■ TASK OBJECTIVE
Any picture in the listing is left out of the copy; all else is duplicated exactly.

■ INFORMATION GIVEN
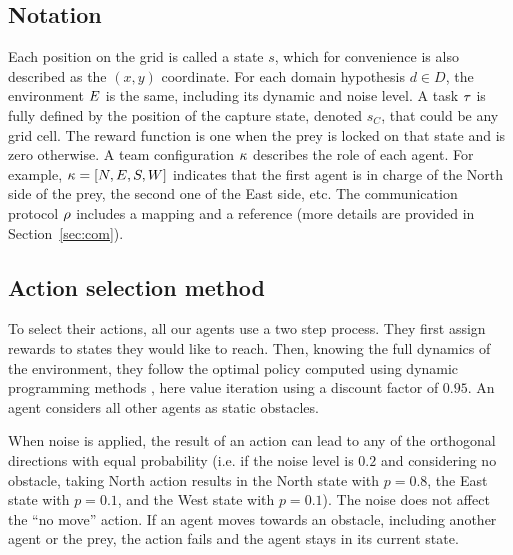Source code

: \subsection{Notation}

Each position on the grid is called a state $s$, which for convenience is also described as the $(x,y)$ coordinate. For each domain hypothesis $d \in D$, the environment $E$ is the same, including its dynamic and noise level. A task $\tau$ is fully defined by the position of the capture state, denoted $s_C$, that could be any grid cell. The reward function is one when the prey is locked on that state and is zero otherwise. A team configuration $\kappa$ describes the role of each agent. For example, $\kappa = [N,E,S,W]$ indicates that the first agent is in charge of the North side of the prey, the second one of the East side, etc. The communication protocol $\rho$ includes a mapping and a reference (more details are provided in Section~\ref{sec:com}).

\subsection{Action selection method}

To select their actions, all our agents use a two step process. They first assign rewards to states they would like to reach. Then, knowing the full dynamics of the environment, they follow the optimal policy computed using dynamic programming methods \cite{sutton1998reinforcement}, here value iteration using a discount factor of $0.95$. An agent considers all other agents as static obstacles. %

When noise is applied, the result of an action can lead to any of the orthogonal directions with equal probability (i.e. if the noise level is $0.2$ and considering no obstacle, taking North action results in the North state with $p=0.8$, the East state with $p=0.1$, and the West state with $p=0.1$). The noise does not affect the ``no move'' action. If an agent moves towards an obstacle, including another agent or the prey, the action fails and the agent stays in its current state.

■ EXPECTED OUTPUT
Source code

: \subsection{Notation}

Each position on the grid is called a state $s$, which for convenience is also described as the $(x,y)$ coordinate. For each domain hypothesis $d \in D$, the environment $E$ is the same, including its dynamic and noise level. A task $\tau$ is fully defined by the position of the capture state, denoted $s_C$, that could be any grid cell. The reward function is one when the prey is locked on that state and is zero otherwise. A team configuration $\kappa$ describes the role of each agent. For example, $\kappa = [N,E,S,W]$ indicates that the first agent is in charge of the North side of the prey, the second one of the East side, etc. The communication protocol $\rho$ includes a mapping and a reference (more details are provided in Section~\ref{sec:com}).

\subsection{Action selection method}

To select their actions, all our agents use a two step process. They first assign rewards to states they would like to reach. Then, knowing the full dynamics of the environment, they follow the optimal policy computed using dynamic programming methods \cite{sutton1998reinforcement}, here value iteration using a discount factor of $0.95$. An agent considers all other agents as static obstacles. %

When noise is applied, the result of an action can lead to any of the orthogonal directions with equal probability (i.e. if the noise level is $0.2$ and considering no obstacle, taking North action results in the North state with $p=0.8$, the East state with $p=0.1$, and the West state with $p=0.1$). The noise does not affect the ``no move'' action. If an agent moves towards an obstacle, including another agent or the prey, the action fails and the agent stays in its current state.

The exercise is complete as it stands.